**DATA FOR THIS EXERCISE**

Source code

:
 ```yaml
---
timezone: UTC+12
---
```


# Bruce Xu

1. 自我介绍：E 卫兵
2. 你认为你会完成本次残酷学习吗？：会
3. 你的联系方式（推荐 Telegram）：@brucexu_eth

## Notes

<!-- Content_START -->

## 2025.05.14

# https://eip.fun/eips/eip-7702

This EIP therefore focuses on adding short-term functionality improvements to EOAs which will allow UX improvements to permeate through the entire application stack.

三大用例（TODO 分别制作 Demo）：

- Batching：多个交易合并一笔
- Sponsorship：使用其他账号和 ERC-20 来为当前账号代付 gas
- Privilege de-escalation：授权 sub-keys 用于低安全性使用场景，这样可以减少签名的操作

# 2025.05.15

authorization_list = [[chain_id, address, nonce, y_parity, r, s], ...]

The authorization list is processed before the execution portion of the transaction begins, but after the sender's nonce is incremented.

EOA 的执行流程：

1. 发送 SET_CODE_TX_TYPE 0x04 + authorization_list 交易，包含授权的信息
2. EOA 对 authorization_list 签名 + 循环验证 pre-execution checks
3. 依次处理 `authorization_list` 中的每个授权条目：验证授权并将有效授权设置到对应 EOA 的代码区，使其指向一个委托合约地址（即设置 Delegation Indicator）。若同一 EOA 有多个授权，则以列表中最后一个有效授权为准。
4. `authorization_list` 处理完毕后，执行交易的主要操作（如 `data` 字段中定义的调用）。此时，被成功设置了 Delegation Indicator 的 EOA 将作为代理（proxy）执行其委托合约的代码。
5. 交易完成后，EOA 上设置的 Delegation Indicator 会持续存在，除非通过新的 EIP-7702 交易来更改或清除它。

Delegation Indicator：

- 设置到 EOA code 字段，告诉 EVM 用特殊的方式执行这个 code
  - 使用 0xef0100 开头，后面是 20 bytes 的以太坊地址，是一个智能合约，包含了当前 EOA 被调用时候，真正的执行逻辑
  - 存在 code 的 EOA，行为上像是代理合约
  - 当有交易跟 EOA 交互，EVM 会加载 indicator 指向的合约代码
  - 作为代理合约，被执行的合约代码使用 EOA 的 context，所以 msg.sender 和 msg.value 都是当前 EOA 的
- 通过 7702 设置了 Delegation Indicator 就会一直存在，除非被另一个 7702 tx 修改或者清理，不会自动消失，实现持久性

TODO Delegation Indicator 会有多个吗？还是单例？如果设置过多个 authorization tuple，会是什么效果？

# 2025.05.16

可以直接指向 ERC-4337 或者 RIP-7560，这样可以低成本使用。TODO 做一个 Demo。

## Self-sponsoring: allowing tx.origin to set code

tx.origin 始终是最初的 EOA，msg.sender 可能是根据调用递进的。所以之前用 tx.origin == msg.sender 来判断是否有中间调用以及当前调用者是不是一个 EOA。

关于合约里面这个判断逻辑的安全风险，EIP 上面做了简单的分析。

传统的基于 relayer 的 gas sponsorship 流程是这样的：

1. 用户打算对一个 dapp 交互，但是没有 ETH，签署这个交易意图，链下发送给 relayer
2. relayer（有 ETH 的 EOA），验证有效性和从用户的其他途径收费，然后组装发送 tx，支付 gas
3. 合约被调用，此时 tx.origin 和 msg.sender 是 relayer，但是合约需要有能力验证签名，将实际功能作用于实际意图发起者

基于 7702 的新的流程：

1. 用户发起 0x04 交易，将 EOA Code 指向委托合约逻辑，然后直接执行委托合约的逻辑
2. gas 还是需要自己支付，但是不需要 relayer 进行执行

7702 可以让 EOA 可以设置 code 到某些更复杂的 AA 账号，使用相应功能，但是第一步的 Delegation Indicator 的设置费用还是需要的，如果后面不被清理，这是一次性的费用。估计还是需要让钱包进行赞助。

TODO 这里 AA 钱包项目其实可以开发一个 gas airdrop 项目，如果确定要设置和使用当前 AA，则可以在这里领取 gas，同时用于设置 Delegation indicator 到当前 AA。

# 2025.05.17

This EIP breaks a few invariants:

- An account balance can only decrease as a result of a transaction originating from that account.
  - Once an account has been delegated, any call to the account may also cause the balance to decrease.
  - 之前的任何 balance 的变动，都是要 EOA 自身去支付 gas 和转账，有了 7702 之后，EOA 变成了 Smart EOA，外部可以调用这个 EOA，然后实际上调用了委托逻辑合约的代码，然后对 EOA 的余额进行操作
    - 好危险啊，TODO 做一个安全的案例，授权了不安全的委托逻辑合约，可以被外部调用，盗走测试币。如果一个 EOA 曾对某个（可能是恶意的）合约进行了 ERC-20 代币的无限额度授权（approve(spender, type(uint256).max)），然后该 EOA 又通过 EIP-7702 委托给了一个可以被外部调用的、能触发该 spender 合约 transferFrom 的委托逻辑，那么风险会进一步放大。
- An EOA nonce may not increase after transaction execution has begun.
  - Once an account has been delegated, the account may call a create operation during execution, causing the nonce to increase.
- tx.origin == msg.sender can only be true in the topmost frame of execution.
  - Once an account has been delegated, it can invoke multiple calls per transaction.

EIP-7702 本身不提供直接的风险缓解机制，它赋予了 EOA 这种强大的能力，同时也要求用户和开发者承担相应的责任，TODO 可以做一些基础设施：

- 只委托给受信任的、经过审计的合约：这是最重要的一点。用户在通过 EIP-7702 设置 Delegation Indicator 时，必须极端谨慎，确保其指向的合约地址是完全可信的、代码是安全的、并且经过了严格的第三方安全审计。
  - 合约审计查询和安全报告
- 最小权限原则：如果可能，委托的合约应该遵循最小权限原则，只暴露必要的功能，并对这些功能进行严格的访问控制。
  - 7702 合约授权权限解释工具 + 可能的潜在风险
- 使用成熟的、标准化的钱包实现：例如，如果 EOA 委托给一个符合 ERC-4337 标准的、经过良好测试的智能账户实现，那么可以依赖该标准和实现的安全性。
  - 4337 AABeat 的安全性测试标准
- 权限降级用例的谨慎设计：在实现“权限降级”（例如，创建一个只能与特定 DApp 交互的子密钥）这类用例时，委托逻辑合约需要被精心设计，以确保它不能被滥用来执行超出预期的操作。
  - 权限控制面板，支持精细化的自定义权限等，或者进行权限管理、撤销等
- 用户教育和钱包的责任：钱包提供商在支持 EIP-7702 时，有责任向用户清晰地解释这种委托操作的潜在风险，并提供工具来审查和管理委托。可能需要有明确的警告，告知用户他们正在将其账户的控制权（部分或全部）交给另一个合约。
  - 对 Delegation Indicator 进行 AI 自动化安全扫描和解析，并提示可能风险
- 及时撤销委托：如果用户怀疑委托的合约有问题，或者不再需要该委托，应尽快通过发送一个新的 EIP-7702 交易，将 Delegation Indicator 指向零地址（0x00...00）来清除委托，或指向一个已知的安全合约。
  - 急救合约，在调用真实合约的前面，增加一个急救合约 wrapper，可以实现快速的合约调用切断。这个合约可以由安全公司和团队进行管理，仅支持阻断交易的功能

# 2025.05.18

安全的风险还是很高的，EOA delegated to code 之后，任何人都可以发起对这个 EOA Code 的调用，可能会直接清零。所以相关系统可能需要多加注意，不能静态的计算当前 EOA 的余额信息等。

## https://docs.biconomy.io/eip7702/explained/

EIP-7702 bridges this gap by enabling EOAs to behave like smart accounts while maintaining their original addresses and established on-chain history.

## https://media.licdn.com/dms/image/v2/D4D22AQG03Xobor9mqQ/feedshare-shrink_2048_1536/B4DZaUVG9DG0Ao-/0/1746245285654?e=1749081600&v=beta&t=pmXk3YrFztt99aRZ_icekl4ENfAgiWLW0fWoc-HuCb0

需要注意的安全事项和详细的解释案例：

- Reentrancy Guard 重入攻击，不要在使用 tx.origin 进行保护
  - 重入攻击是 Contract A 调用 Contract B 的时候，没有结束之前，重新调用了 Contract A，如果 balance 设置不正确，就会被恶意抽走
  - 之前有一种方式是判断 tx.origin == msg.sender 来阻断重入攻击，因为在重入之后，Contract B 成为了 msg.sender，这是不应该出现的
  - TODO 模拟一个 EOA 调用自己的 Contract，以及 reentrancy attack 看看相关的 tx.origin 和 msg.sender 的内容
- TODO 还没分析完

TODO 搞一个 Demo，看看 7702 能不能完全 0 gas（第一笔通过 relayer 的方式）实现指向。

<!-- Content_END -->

**PROBLEM DESCRIPTION**
This exercise requires the lines of the entries containing the string "TODO".

**RESPONSE**
三大用例（TODO 分别制作 Demo）：
TODO Delegation Indicator 会有多个吗？还是单例？如果设置过多个 authorization tuple，会是什么效果？
可以直接指向 ERC-4337 或者 RIP-7560，这样可以低成本使用。TODO 做一个 Demo。
TODO 这里 AA 钱包项目其实可以开发一个 gas airdrop 项目，如果确定要设置和使用当前 AA，则可以在这里领取 gas，同时用于设置 Delegation indicator 到当前 AA。
    - 好危险啊，TODO 做一个安全的案例，授权了不安全的委托逻辑合约，可以被外部调用，盗走测试币。如果一个 EOA 曾对某个（可能是恶意的）合约进行了 ERC-20 代币的无限额度授权（approve(spender, type(uint256).max)），然后该 EOA 又通过 EIP-7702 委托给了一个可以被外部调用的、能触发该 spender 合约 transferFrom 的委托逻辑，那么风险会进一步放大。
EIP-7702 本身不提供直接的风险缓解机制，它赋予了 EOA 这种强大的能力，同时也要求用户和开发者承担相应的责任，TODO 可以做一些基础设施：
  - TODO 模拟一个 EOA 调用自己的 Contract，以及 reentrancy attack 看看相关的 tx.origin 和 msg.sender 的内容
- TODO 还没分析完
TODO 搞一个 Demo，看看 7702 能不能完全 0 gas（第一笔通过 relayer 的方式）实现指向。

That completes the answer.